Stored data entries
§

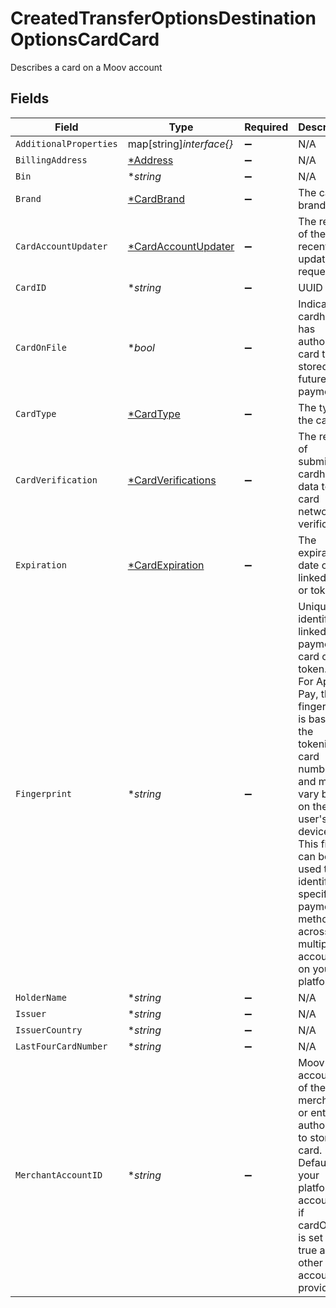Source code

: # CreatedTransferOptionsDestinationOptionsCardCard

Describes a card on a Moov account


## Fields

| Field                                                                                                                                                                                                                                                                     | Type                                                                                                                                                                                                                                                                      | Required                                                                                                                                                                                                                                                                  | Description                                                                                                                                                                                                                                                               | Example                                                                                                                                                                                                                                                                   |
| ------------------------------------------------------------------------------------------------------------------------------------------------------------------------------------------------------------------------------------------------------------------------- | ------------------------------------------------------------------------------------------------------------------------------------------------------------------------------------------------------------------------------------------------------------------------- | ------------------------------------------------------------------------------------------------------------------------------------------------------------------------------------------------------------------------------------------------------------------------- | ------------------------------------------------------------------------------------------------------------------------------------------------------------------------------------------------------------------------------------------------------------------------- | ------------------------------------------------------------------------------------------------------------------------------------------------------------------------------------------------------------------------------------------------------------------------- |
| `AdditionalProperties`                                                                                                                                                                                                                                                    | map[string]*interface{}*                                                                                                                                                                                                                                                  | :heavy_minus_sign:                                                                                                                                                                                                                                                        | N/A                                                                                                                                                                                                                                                                       |                                                                                                                                                                                                                                                                           |
| `BillingAddress`                                                                                                                                                                                                                                                          | [*Address](../../models/shared/address.md)                                                                                                                                                                                                                                | :heavy_minus_sign:                                                                                                                                                                                                                                                        | N/A                                                                                                                                                                                                                                                                       |                                                                                                                                                                                                                                                                           |
| `Bin`                                                                                                                                                                                                                                                                     | **string*                                                                                                                                                                                                                                                                 | :heavy_minus_sign:                                                                                                                                                                                                                                                        | N/A                                                                                                                                                                                                                                                                       | 123456                                                                                                                                                                                                                                                                    |
| `Brand`                                                                                                                                                                                                                                                                   | [*CardBrand](../../models/shared/cardbrand.md)                                                                                                                                                                                                                            | :heavy_minus_sign:                                                                                                                                                                                                                                                        | The card brand                                                                                                                                                                                                                                                            | Discover                                                                                                                                                                                                                                                                  |
| `CardAccountUpdater`                                                                                                                                                                                                                                                      | [*CardAccountUpdater](../../models/shared/cardaccountupdater.md)                                                                                                                                                                                                          | :heavy_minus_sign:                                                                                                                                                                                                                                                        | The results of the most recent card update request                                                                                                                                                                                                                        |                                                                                                                                                                                                                                                                           |
| `CardID`                                                                                                                                                                                                                                                                  | **string*                                                                                                                                                                                                                                                                 | :heavy_minus_sign:                                                                                                                                                                                                                                                        | UUID v4                                                                                                                                                                                                                                                                   | ec7e1848-dc80-4ab0-8827-dd7fc0737b43                                                                                                                                                                                                                                      |
| `CardOnFile`                                                                                                                                                                                                                                                              | **bool*                                                                                                                                                                                                                                                                   | :heavy_minus_sign:                                                                                                                                                                                                                                                        | Indicates cardholder has authorized card to be stored for future payments                                                                                                                                                                                                 |                                                                                                                                                                                                                                                                           |
| `CardType`                                                                                                                                                                                                                                                                | [*CardType](../../models/shared/cardtype.md)                                                                                                                                                                                                                              | :heavy_minus_sign:                                                                                                                                                                                                                                                        | The type of the card                                                                                                                                                                                                                                                      |                                                                                                                                                                                                                                                                           |
| `CardVerification`                                                                                                                                                                                                                                                        | [*CardVerifications](../../models/shared/cardverifications.md)                                                                                                                                                                                                            | :heavy_minus_sign:                                                                                                                                                                                                                                                        | The results of submitting cardholder data to a card network for verification                                                                                                                                                                                              |                                                                                                                                                                                                                                                                           |
| `Expiration`                                                                                                                                                                                                                                                              | [*CardExpiration](../../models/shared/cardexpiration.md)                                                                                                                                                                                                                  | :heavy_minus_sign:                                                                                                                                                                                                                                                        | The expiration date of the linked card or token                                                                                                                                                                                                                           |                                                                                                                                                                                                                                                                           |
| `Fingerprint`                                                                                                                                                                                                                                                             | **string*                                                                                                                                                                                                                                                                 | :heavy_minus_sign:                                                                                                                                                                                                                                                        | Uniquely identifies a linked payment card or token.<br/>For Apple Pay, the fingerprint is based on the tokenized card number and may vary based on the user's device.<br/>This field can be used to identify specific payment methods across multiple accounts on your platform.<br/> | 9948962d92a1ce40c9f918cd9ece3a22bde62fb325a2f1fe2e833969de672ba3                                                                                                                                                                                                          |
| `HolderName`                                                                                                                                                                                                                                                              | **string*                                                                                                                                                                                                                                                                 | :heavy_minus_sign:                                                                                                                                                                                                                                                        | N/A                                                                                                                                                                                                                                                                       | Jules Jackson                                                                                                                                                                                                                                                             |
| `Issuer`                                                                                                                                                                                                                                                                  | **string*                                                                                                                                                                                                                                                                 | :heavy_minus_sign:                                                                                                                                                                                                                                                        | N/A                                                                                                                                                                                                                                                                       | GRINGOTTS BANK                                                                                                                                                                                                                                                            |
| `IssuerCountry`                                                                                                                                                                                                                                                           | **string*                                                                                                                                                                                                                                                                 | :heavy_minus_sign:                                                                                                                                                                                                                                                        | N/A                                                                                                                                                                                                                                                                       | US                                                                                                                                                                                                                                                                        |
| `LastFourCardNumber`                                                                                                                                                                                                                                                      | **string*                                                                                                                                                                                                                                                                 | :heavy_minus_sign:                                                                                                                                                                                                                                                        | N/A                                                                                                                                                                                                                                                                       | 1234                                                                                                                                                                                                                                                                      |
| `MerchantAccountID`                                                                                                                                                                                                                                                       | **string*                                                                                                                                                                                                                                                                 | :heavy_minus_sign:                                                                                                                                                                                                                                                        | Moov account ID of the merchant or entity authorized to store the card. Defaults to your platform account ID if cardOnFile is set to true and no other account is provided                                                                                                |                                                                                                                                                                                                                                                                           |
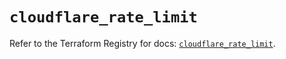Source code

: # `cloudflare_rate_limit`

Refer to the Terraform Registry for docs: [`cloudflare_rate_limit`](https://registry.terraform.io/providers/cloudflare/cloudflare/5.3.0/docs/resources/rate_limit).
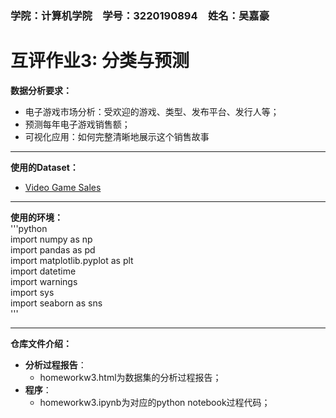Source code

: ### 学院：计算机学院&emsp;学号：3220190894&emsp;姓名：吴嘉豪
# 互评作业3: 分类与预测
**数据分析要求：**
- 电子游戏市场分析：受欢迎的游戏、类型、发布平台、发行人等；
- 预测每年电子游戏销售额；
- 可视化应用：如何完整清晰地展示这个销售故事
------------

**使用的Dataset：**
- [Video Game Sales](https://www.kaggle.com/gregorut/videogamesales)
------------

**使用的环境：**  
'''python  
import numpy as np  
import pandas as pd  
import matplotlib.pyplot as plt  
import datetime  
import warnings  
import sys  
import seaborn as sns  
'''

------------

**仓库文件介绍：**
- **分析过程报告**：
	- homeworkw3.html为数据集的分析过程报告；
- **程序**：
	- homeworkw3.ipynb为对应的python notebook过程代码；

§

Work required: All of the entries must be reproduced exactly, with no pictures kept.

Exercise solution:
Source code

: # CreatedTransferOptionsDestinationOptionsCardCard

Describes a card on a Moov account


## Fields

| Field                                                                                                                                                                                                                                                                     | Type                                                                                                                                                                                                                                                                      | Required                                                                                                                                                                                                                                                                  | Description                                                                                                                                                                                                                                                               | Example                                                                                                                                                                                                                                                                   |
| ------------------------------------------------------------------------------------------------------------------------------------------------------------------------------------------------------------------------------------------------------------------------- | ------------------------------------------------------------------------------------------------------------------------------------------------------------------------------------------------------------------------------------------------------------------------- | ------------------------------------------------------------------------------------------------------------------------------------------------------------------------------------------------------------------------------------------------------------------------- | ------------------------------------------------------------------------------------------------------------------------------------------------------------------------------------------------------------------------------------------------------------------------- | ------------------------------------------------------------------------------------------------------------------------------------------------------------------------------------------------------------------------------------------------------------------------- |
| `AdditionalProperties`                                                                                                                                                                                                                                                    | map[string]*interface{}*                                                                                                                                                                                                                                                  | :heavy_minus_sign:                                                                                                                                                                                                                                                        | N/A                                                                                                                                                                                                                                                                       |                                                                                                                                                                                                                                                                           |
| `BillingAddress`                                                                                                                                                                                                                                                          | [*Address](../../models/shared/address.md)                                                                                                                                                                                                                                | :heavy_minus_sign:                                                                                                                                                                                                                                                        | N/A                                                                                                                                                                                                                                                                       |                                                                                                                                                                                                                                                                           |
| `Bin`                                                                                                                                                                                                                                                                     | **string*                                                                                                                                                                                                                                                                 | :heavy_minus_sign:                                                                                                                                                                                                                                                        | N/A                                                                                                                                                                                                                                                                       | 123456                                                                                                                                                                                                                                                                    |
| `Brand`                                                                                                                                                                                                                                                                   | [*CardBrand](../../models/shared/cardbrand.md)                                                                                                                                                                                                                            | :heavy_minus_sign:                                                                                                                                                                                                                                                        | The card brand                                                                                                                                                                                                                                                            | Discover                                                                                                                                                                                                                                                                  |
| `CardAccountUpdater`                                                                                                                                                                                                                                                      | [*CardAccountUpdater](../../models/shared/cardaccountupdater.md)                                                                                                                                                                                                          | :heavy_minus_sign:                                                                                                                                                                                                                                                        | The results of the most recent card update request                                                                                                                                                                                                                        |                                                                                                                                                                                                                                                                           |
| `CardID`                                                                                                                                                                                                                                                                  | **string*                                                                                                                                                                                                                                                                 | :heavy_minus_sign:                                                                                                                                                                                                                                                        | UUID v4                                                                                                                                                                                                                                                                   | ec7e1848-dc80-4ab0-8827-dd7fc0737b43                                                                                                                                                                                                                                      |
| `CardOnFile`                                                                                                                                                                                                                                                              | **bool*                                                                                                                                                                                                                                                                   | :heavy_minus_sign:                                                                                                                                                                                                                                                        | Indicates cardholder has authorized card to be stored for future payments                                                                                                                                                                                                 |                                                                                                                                                                                                                                                                           |
| `CardType`                                                                                                                                                                                                                                                                | [*CardType](../../models/shared/cardtype.md)                                                                                                                                                                                                                              | :heavy_minus_sign:                                                                                                                                                                                                                                                        | The type of the card                                                                                                                                                                                                                                                      |                                                                                                                                                                                                                                                                           |
| `CardVerification`                                                                                                                                                                                                                                                        | [*CardVerifications](../../models/shared/cardverifications.md)                                                                                                                                                                                                            | :heavy_minus_sign:                                                                                                                                                                                                                                                        | The results of submitting cardholder data to a card network for verification                                                                                                                                                                                              |                                                                                                                                                                                                                                                                           |
| `Expiration`                                                                                                                                                                                                                                                              | [*CardExpiration](../../models/shared/cardexpiration.md)                                                                                                                                                                                                                  | :heavy_minus_sign:                                                                                                                                                                                                                                                        | The expiration date of the linked card or token                                                                                                                                                                                                                           |                                                                                                                                                                                                                                                                           |
| `Fingerprint`                                                                                                                                                                                                                                                             | **string*                                                                                                                                                                                                                                                                 | :heavy_minus_sign:                                                                                                                                                                                                                                                        | Uniquely identifies a linked payment card or token.<br/>For Apple Pay, the fingerprint is based on the tokenized card number and may vary based on the user's device.<br/>This field can be used to identify specific payment methods across multiple accounts on your platform.<br/> | 9948962d92a1ce40c9f918cd9ece3a22bde62fb325a2f1fe2e833969de672ba3                                                                                                                                                                                                          |
| `HolderName`                                                                                                                                                                                                                                                              | **string*                                                                                                                                                                                                                                                                 | :heavy_minus_sign:                                                                                                                                                                                                                                                        | N/A                                                                                                                                                                                                                                                                       | Jules Jackson                                                                                                                                                                                                                                                             |
| `Issuer`                                                                                                                                                                                                                                                                  | **string*                                                                                                                                                                                                                                                                 | :heavy_minus_sign:                                                                                                                                                                                                                                                        | N/A                                                                                                                                                                                                                                                                       | GRINGOTTS BANK                                                                                                                                                                                                                                                            |
| `IssuerCountry`                                                                                                                                                                                                                                                           | **string*                                                                                                                                                                                                                                                                 | :heavy_minus_sign:                                                                                                                                                                                                                                                        | N/A                                                                                                                                                                                                                                                                       | US                                                                                                                                                                                                                                                                        |
| `LastFourCardNumber`                                                                                                                                                                                                                                                      | **string*                                                                                                                                                                                                                                                                 | :heavy_minus_sign:                                                                                                                                                                                                                                                        | N/A                                                                                                                                                                                                                                                                       | 1234                                                                                                                                                                                                                                                                      |
| `MerchantAccountID`                                                                                                                                                                                                                                                       | **string*                                                                                                                                                                                                                                                                 | :heavy_minus_sign:                                                                                                                                                                                                                                                        | Moov account ID of the merchant or entity authorized to store the card. Defaults to your platform account ID if cardOnFile is set to true and no other account is provided                                                                                                |                                                                                                                                                                                                                                                                           |
Source code

: # `cloudflare_rate_limit`

Refer to the Terraform Registry for docs: [`cloudflare_rate_limit`](https://registry.terraform.io/providers/cloudflare/cloudflare/5.3.0/docs/resources/rate_limit).
Source code

: ### 学院：计算机学院&emsp;学号：3220190894&emsp;姓名：吴嘉豪
# 互评作业3: 分类与预测
**数据分析要求：**
- 电子游戏市场分析：受欢迎的游戏、类型、发布平台、发行人等；
- 预测每年电子游戏销售额；
- 可视化应用：如何完整清晰地展示这个销售故事
------------

**使用的Dataset：**
- [Video Game Sales](https://www.kaggle.com/gregorut/videogamesales)
------------

**使用的环境：**  
'''python  
import numpy as np  
import pandas as pd  
import matplotlib.pyplot as plt  
import datetime  
import warnings  
import sys  
import seaborn as sns  
'''

------------

**仓库文件介绍：**
- **分析过程报告**：
	- homeworkw3.html为数据集的分析过程报告；
- **程序**：
	- homeworkw3.ipynb为对应的python notebook过程代码；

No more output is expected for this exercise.